Banks face increasing losses as the energy crunch escalates. Image Credit: AFP

Brussels: The European Central Bank is intensifying discussions with bank executives over their readiness for a potential surge in company defaults and a drying-up of energy-market liquidity, amid the worsening stand-off over Russian gas supplies.

The Frankfurt-based bank watchdog wrote to lenders last month, telling them to analyze the impact of a gas stoppage on their businesses, according to people familiar with the matter. Responses are due in mid-September, and follow-up conversations are to come by the end of this month, said the people, who asked to remain anonymous as the interaction isn’t public.

Europe’s efforts to stave off a full-blown energy crisis were set back this month after Russia moved to cut off supply through its main Nord Steam pipeline to the region in response to sanctions over Ukraine. Banks face increasing losses as the energy crunch escalates, with many lenders’ plans to return bumper dividends to investors after multiple lean years potentially cast into doubt.

An ECB spokesman declined to comment.

Areas of concern

Regulators are pushing banks to ensure they have sufficient reserves for loan defaults by identifying their most-exposed clients as well as the effect on companies that aren’t directly affected by the fallout from Russia’s attack on Ukraine. Banks will also need to show that they can conduct stress tests and that they’re updating their economic assumptions, said the people.

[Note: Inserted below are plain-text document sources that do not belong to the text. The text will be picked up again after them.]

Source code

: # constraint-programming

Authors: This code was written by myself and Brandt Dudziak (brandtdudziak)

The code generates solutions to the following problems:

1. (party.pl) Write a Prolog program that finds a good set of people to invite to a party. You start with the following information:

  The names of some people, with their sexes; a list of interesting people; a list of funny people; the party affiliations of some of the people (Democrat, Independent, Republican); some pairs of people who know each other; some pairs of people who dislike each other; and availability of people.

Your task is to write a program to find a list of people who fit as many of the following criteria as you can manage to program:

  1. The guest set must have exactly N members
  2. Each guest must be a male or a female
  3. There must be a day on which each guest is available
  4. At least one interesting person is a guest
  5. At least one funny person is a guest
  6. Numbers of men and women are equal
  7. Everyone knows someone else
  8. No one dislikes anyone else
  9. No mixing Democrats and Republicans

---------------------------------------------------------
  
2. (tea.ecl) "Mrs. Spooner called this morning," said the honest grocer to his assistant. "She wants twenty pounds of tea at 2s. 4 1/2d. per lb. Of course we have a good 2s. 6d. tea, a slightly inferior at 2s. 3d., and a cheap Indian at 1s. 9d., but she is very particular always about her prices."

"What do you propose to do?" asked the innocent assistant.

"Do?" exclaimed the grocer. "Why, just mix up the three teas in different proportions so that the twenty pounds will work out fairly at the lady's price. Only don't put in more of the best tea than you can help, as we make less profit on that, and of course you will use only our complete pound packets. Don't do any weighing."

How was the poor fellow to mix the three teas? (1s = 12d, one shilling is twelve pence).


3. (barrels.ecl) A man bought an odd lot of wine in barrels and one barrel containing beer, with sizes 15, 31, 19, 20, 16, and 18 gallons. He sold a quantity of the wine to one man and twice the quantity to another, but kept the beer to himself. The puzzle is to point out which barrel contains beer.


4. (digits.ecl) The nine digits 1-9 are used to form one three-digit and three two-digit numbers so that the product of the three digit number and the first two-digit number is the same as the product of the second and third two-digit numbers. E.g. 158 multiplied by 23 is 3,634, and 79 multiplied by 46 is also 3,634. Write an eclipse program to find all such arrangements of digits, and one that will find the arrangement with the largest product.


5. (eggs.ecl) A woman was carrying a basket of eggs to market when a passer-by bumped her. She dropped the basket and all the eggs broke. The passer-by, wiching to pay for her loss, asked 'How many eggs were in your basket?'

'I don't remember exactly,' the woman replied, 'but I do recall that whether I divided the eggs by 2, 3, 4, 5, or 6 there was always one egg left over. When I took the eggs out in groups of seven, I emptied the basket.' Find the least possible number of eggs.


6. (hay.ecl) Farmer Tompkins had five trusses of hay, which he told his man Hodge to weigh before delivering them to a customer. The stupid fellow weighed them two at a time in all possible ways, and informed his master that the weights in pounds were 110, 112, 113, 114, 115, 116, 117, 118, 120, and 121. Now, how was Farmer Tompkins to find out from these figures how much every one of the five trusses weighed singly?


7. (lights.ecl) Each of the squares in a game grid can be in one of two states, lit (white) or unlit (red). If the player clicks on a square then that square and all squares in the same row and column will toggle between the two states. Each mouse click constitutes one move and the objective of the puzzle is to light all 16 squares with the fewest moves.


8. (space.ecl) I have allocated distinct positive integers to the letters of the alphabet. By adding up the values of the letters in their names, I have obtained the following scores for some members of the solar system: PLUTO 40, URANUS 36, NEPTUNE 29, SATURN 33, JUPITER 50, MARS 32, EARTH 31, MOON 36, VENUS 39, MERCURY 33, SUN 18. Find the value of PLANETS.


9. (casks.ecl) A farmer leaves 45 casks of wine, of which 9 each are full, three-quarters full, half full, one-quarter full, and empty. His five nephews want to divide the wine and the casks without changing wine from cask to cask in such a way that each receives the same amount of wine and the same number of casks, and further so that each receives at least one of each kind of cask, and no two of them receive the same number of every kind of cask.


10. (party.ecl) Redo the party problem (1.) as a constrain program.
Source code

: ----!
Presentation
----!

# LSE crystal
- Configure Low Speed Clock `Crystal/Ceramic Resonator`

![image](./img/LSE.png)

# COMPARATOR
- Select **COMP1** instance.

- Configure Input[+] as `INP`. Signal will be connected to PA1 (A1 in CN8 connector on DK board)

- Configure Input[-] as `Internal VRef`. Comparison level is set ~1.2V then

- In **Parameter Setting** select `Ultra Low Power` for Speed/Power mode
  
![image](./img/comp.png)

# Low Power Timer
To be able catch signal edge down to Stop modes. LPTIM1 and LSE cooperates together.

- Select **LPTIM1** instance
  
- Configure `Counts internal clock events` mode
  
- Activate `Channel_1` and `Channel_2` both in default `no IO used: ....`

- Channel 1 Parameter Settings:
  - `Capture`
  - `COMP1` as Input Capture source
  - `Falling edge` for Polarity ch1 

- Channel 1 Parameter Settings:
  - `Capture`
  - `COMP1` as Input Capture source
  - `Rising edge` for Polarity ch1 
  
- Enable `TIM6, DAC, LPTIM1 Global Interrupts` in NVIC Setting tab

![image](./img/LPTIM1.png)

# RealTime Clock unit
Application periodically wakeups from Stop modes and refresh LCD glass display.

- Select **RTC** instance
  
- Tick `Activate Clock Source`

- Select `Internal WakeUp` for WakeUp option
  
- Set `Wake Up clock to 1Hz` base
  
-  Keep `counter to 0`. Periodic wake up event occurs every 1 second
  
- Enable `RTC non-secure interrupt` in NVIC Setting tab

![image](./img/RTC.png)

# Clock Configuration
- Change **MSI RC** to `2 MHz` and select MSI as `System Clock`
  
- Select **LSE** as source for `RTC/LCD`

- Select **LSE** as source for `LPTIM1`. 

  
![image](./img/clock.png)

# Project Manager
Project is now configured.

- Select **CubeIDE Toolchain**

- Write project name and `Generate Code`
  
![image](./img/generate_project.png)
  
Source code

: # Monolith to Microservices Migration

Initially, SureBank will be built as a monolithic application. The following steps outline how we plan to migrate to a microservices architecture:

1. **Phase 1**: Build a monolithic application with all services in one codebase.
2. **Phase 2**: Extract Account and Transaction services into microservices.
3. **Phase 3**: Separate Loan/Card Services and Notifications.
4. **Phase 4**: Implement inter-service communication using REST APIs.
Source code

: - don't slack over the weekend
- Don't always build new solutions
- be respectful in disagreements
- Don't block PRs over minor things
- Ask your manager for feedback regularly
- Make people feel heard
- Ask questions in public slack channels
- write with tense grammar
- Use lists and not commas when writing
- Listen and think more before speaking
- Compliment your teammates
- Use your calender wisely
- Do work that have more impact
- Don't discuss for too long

Other areas of concern are thinly-traded energy derivatives and concentrated exposures to energy traders, although only a smaller number of banks are active in those areas, the people said.

The letter to banks also requested institutions to detail how their analysis has been factored into their overall strategy, and what the first and second-round effects would be from a gas stoppage.

Andrea Enria, who chairs the ECB’s supervisory board, said earlier this year that the watchdog was asking individual banks to review their prospective capital levels “to include sufficiently conservative and updated adverse macroeconomic scenarios.” He signaled that there would be no blanket restrictions on payouts as there had been during a period of economic uncertainty in the pandemic.

Authorities around Europe have since been hammering home that message. Mark Branson, who leads German regulator BaFin and sits on the ECB’s supervisory board, said this week that banks need sufficient capital levels to continue to support borrowers.

“The system is still robust,” Branson said at a Handelsblatt banking conference on Wednesday in Frankfurt. “Yet in these very dynamic times where you can’t exactly understand where the risks are, and the situation changes from week to week, you need first-class risk management, but banks also need well-filled capital and liquidity cushions and a prudent approach to that capital and liquidity situation.”